Please output the records below in full, exactly as given, but without the images.

Segment Start: Input data

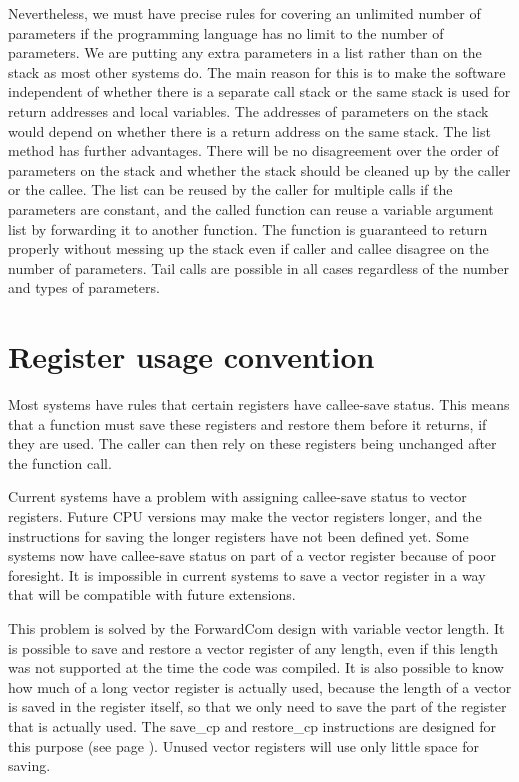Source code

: \documentclass[forwardcom.tex]{subfiles}
\begin{document}
Nevertheless, we must have precise rules for covering an unlimited number of parameters if the programming language has no limit to the number of parameters. We are putting any extra parameters in a list rather than on the stack as most other systems do. The main reason for this is to make the software independent of whether there is a separate call stack or the same stack is used for return addresses and local variables. The addresses of parameters on the stack would depend on whether there is a return address on the same stack. The list method has further advantages. There will be no disagreement over the order of parameters on the stack and whether the stack should be cleaned up by the caller or the callee. The list can be reused by the caller for multiple calls if the parameters are constant, and the called function can reuse a variable argument list by forwarding it to another function. The function is guaranteed to return properly without messing up the stack even if caller and callee disagree on the number of parameters. Tail calls are possible in all cases regardless of the number and types of parameters. 
\vspace{2mm}

\section{Register usage convention} \label{registerUsageConvention}
Most systems have rules that certain registers have callee-save status. This means that a function must save these registers and restore them before it returns, if they are used. The caller can then rely on these registers being unchanged after the function call.
\vspace{2mm}

Current systems have a problem with assigning callee-save status to vector registers. Future CPU versions may make the vector registers longer, and the instructions for saving the longer registers have not been defined yet. Some systems now have callee-save status on part of a vector register because of poor foresight. It is impossible in current systems to save a vector register in a way that will be compatible with future extensions. 
\vspace{2mm}

This problem is solved by the ForwardCom design with variable vector length. It is possible to save and restore a vector register of any length, even if this length was not supported at the time the code was compiled. It is also possible to know how much of a long vector register is actually used, because the length of a vector is saved in the register itself, so that we only need to save the part of the register that is actually used. The save\_cp and restore\_cp instructions are designed for this purpose (see page \pageref{saveRestoreVectorRegisters}). Unused vector registers will use only little space for saving. 
\vspace{2mm}
\end{document}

Segment End: Input data

Response to the task:
Source code

: \documentclass[forwardcom.tex]{subfiles}
\begin{document}
Nevertheless, we must have precise rules for covering an unlimited number of parameters if the programming language has no limit to the number of parameters. We are putting any extra parameters in a list rather than on the stack as most other systems do. The main reason for this is to make the software independent of whether there is a separate call stack or the same stack is used for return addresses and local variables. The addresses of parameters on the stack would depend on whether there is a return address on the same stack. The list method has further advantages. There will be no disagreement over the order of parameters on the stack and whether the stack should be cleaned up by the caller or the callee. The list can be reused by the caller for multiple calls if the parameters are constant, and the called function can reuse a variable argument list by forwarding it to another function. The function is guaranteed to return properly without messing up the stack even if caller and callee disagree on the number of parameters. Tail calls are possible in all cases regardless of the number and types of parameters. 
\vspace{2mm}

\section{Register usage convention} \label{registerUsageConvention}
Most systems have rules that certain registers have callee-save status. This means that a function must save these registers and restore them before it returns, if they are used. The caller can then rely on these registers being unchanged after the function call.
\vspace{2mm}

Current systems have a problem with assigning callee-save status to vector registers. Future CPU versions may make the vector registers longer, and the instructions for saving the longer registers have not been defined yet. Some systems now have callee-save status on part of a vector register because of poor foresight. It is impossible in current systems to save a vector register in a way that will be compatible with future extensions. 
\vspace{2mm}

This problem is solved by the ForwardCom design with variable vector length. It is possible to save and restore a vector register of any length, even if this length was not supported at the time the code was compiled. It is also possible to know how much of a long vector register is actually used, because the length of a vector is saved in the register itself, so that we only need to save the part of the register that is actually used. The save\_cp and restore\_cp instructions are designed for this purpose (see page \pageref{saveRestoreVectorRegisters}). Unused vector registers will use only little space for saving. 
\vspace{2mm}
\end{document}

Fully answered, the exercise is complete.